» Problem: Could you return every record below word for word, leaving out the pictures?

» Provided information:
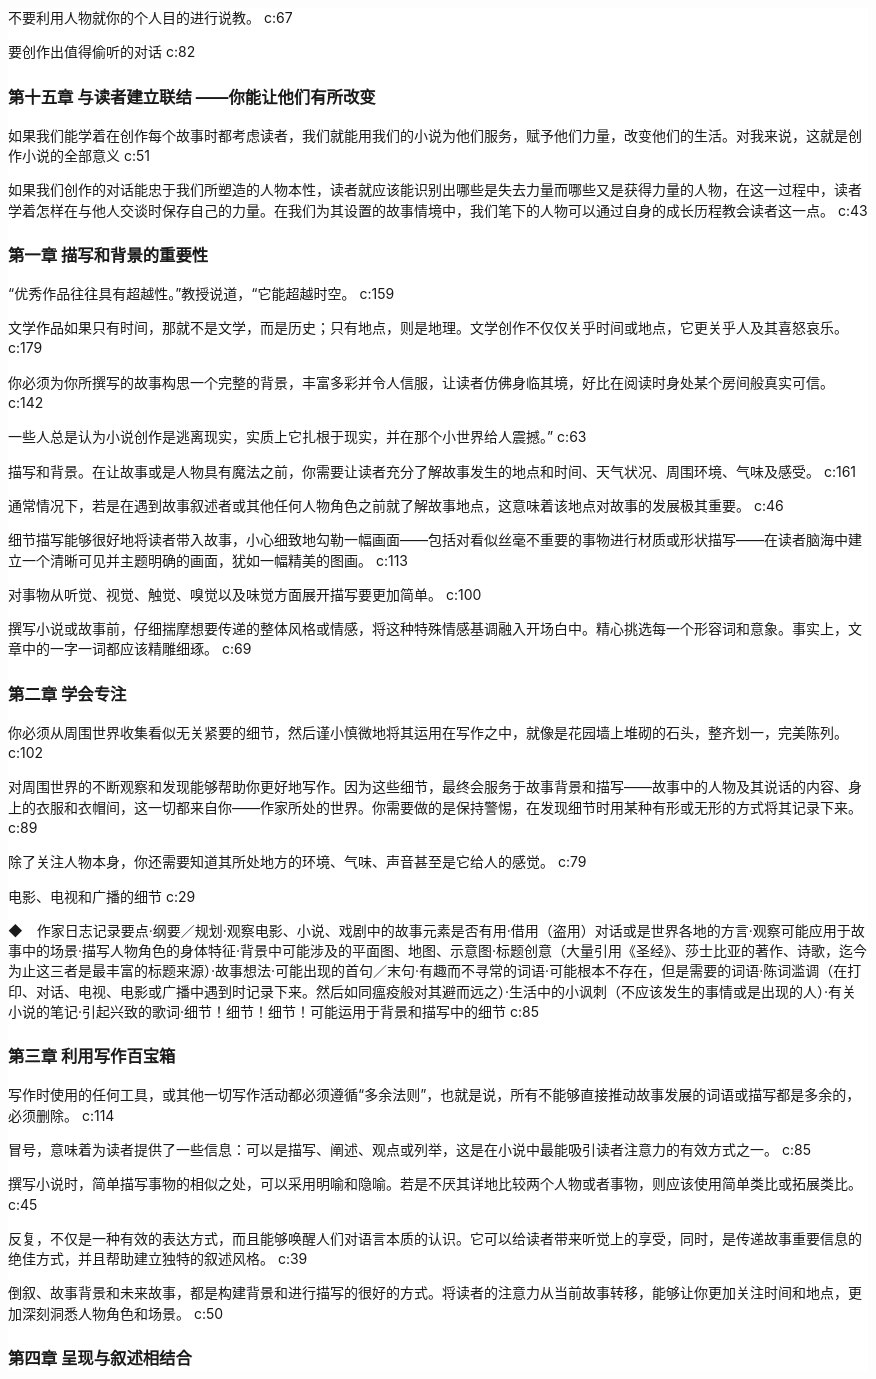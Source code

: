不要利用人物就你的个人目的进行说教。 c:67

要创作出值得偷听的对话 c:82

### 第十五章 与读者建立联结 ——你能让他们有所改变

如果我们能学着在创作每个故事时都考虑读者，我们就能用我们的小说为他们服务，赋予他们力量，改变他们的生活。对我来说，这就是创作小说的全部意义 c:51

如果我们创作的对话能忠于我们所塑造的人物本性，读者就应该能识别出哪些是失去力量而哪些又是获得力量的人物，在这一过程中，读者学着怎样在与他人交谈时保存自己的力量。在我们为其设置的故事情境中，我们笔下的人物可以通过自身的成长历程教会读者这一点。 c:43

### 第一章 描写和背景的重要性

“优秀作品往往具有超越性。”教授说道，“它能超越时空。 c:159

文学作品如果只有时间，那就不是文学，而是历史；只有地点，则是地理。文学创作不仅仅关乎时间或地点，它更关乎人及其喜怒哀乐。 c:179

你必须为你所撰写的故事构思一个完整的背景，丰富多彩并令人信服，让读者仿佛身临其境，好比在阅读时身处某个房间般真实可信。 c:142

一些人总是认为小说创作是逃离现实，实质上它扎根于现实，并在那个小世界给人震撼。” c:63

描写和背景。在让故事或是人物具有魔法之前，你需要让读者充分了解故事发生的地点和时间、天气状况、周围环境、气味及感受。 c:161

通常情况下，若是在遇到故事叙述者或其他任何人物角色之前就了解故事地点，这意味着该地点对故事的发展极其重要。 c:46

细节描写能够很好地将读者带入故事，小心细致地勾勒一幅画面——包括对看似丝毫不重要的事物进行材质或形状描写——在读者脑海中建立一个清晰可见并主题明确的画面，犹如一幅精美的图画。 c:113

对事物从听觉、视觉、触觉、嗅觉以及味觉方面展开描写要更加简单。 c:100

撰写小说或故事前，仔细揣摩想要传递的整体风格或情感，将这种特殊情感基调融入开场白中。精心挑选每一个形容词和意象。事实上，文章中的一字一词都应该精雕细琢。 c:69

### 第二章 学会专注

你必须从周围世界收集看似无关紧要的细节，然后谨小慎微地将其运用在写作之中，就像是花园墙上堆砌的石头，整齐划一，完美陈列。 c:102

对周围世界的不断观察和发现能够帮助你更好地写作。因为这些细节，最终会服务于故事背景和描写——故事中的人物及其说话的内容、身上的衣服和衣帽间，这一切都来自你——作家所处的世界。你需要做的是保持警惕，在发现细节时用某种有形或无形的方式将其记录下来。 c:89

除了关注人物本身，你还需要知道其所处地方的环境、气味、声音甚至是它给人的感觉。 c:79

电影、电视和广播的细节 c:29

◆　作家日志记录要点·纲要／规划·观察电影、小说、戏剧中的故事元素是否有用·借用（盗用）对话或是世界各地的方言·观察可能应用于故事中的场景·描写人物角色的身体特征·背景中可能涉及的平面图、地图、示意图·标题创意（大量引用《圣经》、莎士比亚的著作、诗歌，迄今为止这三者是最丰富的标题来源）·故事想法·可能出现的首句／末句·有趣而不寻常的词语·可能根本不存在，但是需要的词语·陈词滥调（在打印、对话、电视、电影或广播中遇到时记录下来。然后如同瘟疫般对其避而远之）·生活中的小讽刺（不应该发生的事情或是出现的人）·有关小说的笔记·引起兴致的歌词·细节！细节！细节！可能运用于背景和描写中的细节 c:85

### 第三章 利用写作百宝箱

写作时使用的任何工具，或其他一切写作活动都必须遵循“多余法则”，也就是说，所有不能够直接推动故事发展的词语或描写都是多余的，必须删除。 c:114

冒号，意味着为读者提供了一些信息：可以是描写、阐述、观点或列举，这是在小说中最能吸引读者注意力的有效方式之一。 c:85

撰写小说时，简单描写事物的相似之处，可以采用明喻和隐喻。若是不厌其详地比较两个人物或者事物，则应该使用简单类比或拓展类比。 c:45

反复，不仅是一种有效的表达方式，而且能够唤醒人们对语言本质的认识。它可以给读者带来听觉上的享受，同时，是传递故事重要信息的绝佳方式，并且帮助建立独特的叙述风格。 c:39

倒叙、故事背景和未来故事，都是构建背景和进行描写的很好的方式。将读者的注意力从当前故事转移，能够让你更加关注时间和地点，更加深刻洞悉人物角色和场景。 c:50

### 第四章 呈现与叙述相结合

» Written reply:
Source code

:不要利用人物就你的个人目的进行说教。 c:67

要创作出值得偷听的对话 c:82

### 第十五章 与读者建立联结 ——你能让他们有所改变

如果我们能学着在创作每个故事时都考虑读者，我们就能用我们的小说为他们服务，赋予他们力量，改变他们的生活。对我来说，这就是创作小说的全部意义 c:51

如果我们创作的对话能忠于我们所塑造的人物本性，读者就应该能识别出哪些是失去力量而哪些又是获得力量的人物，在这一过程中，读者学着怎样在与他人交谈时保存自己的力量。在我们为其设置的故事情境中，我们笔下的人物可以通过自身的成长历程教会读者这一点。 c:43

### 第一章 描写和背景的重要性

“优秀作品往往具有超越性。”教授说道，“它能超越时空。 c:159

文学作品如果只有时间，那就不是文学，而是历史；只有地点，则是地理。文学创作不仅仅关乎时间或地点，它更关乎人及其喜怒哀乐。 c:179

你必须为你所撰写的故事构思一个完整的背景，丰富多彩并令人信服，让读者仿佛身临其境，好比在阅读时身处某个房间般真实可信。 c:142

一些人总是认为小说创作是逃离现实，实质上它扎根于现实，并在那个小世界给人震撼。” c:63

描写和背景。在让故事或是人物具有魔法之前，你需要让读者充分了解故事发生的地点和时间、天气状况、周围环境、气味及感受。 c:161

通常情况下，若是在遇到故事叙述者或其他任何人物角色之前就了解故事地点，这意味着该地点对故事的发展极其重要。 c:46

细节描写能够很好地将读者带入故事，小心细致地勾勒一幅画面——包括对看似丝毫不重要的事物进行材质或形状描写——在读者脑海中建立一个清晰可见并主题明确的画面，犹如一幅精美的图画。 c:113

对事物从听觉、视觉、触觉、嗅觉以及味觉方面展开描写要更加简单。 c:100

撰写小说或故事前，仔细揣摩想要传递的整体风格或情感，将这种特殊情感基调融入开场白中。精心挑选每一个形容词和意象。事实上，文章中的一字一词都应该精雕细琢。 c:69

### 第二章 学会专注

你必须从周围世界收集看似无关紧要的细节，然后谨小慎微地将其运用在写作之中，就像是花园墙上堆砌的石头，整齐划一，完美陈列。 c:102

对周围世界的不断观察和发现能够帮助你更好地写作。因为这些细节，最终会服务于故事背景和描写——故事中的人物及其说话的内容、身上的衣服和衣帽间，这一切都来自你——作家所处的世界。你需要做的是保持警惕，在发现细节时用某种有形或无形的方式将其记录下来。 c:89

除了关注人物本身，你还需要知道其所处地方的环境、气味、声音甚至是它给人的感觉。 c:79

电影、电视和广播的细节 c:29

◆　作家日志记录要点·纲要／规划·观察电影、小说、戏剧中的故事元素是否有用·借用（盗用）对话或是世界各地的方言·观察可能应用于故事中的场景·描写人物角色的身体特征·背景中可能涉及的平面图、地图、示意图·标题创意（大量引用《圣经》、莎士比亚的著作、诗歌，迄今为止这三者是最丰富的标题来源）·故事想法·可能出现的首句／末句·有趣而不寻常的词语·可能根本不存在，但是需要的词语·陈词滥调（在打印、对话、电视、电影或广播中遇到时记录下来。然后如同瘟疫般对其避而远之）·生活中的小讽刺（不应该发生的事情或是出现的人）·有关小说的笔记·引起兴致的歌词·细节！细节！细节！可能运用于背景和描写中的细节 c:85

### 第三章 利用写作百宝箱

写作时使用的任何工具，或其他一切写作活动都必须遵循“多余法则”，也就是说，所有不能够直接推动故事发展的词语或描写都是多余的，必须删除。 c:114

冒号，意味着为读者提供了一些信息：可以是描写、阐述、观点或列举，这是在小说中最能吸引读者注意力的有效方式之一。 c:85

撰写小说时，简单描写事物的相似之处，可以采用明喻和隐喻。若是不厌其详地比较两个人物或者事物，则应该使用简单类比或拓展类比。 c:45

反复，不仅是一种有效的表达方式，而且能够唤醒人们对语言本质的认识。它可以给读者带来听觉上的享受，同时，是传递故事重要信息的绝佳方式，并且帮助建立独特的叙述风格。 c:39

倒叙、故事背景和未来故事，都是构建背景和进行描写的很好的方式。将读者的注意力从当前故事转移，能够让你更加关注时间和地点，更加深刻洞悉人物角色和场景。 c:50

### 第四章 呈现与叙述相结合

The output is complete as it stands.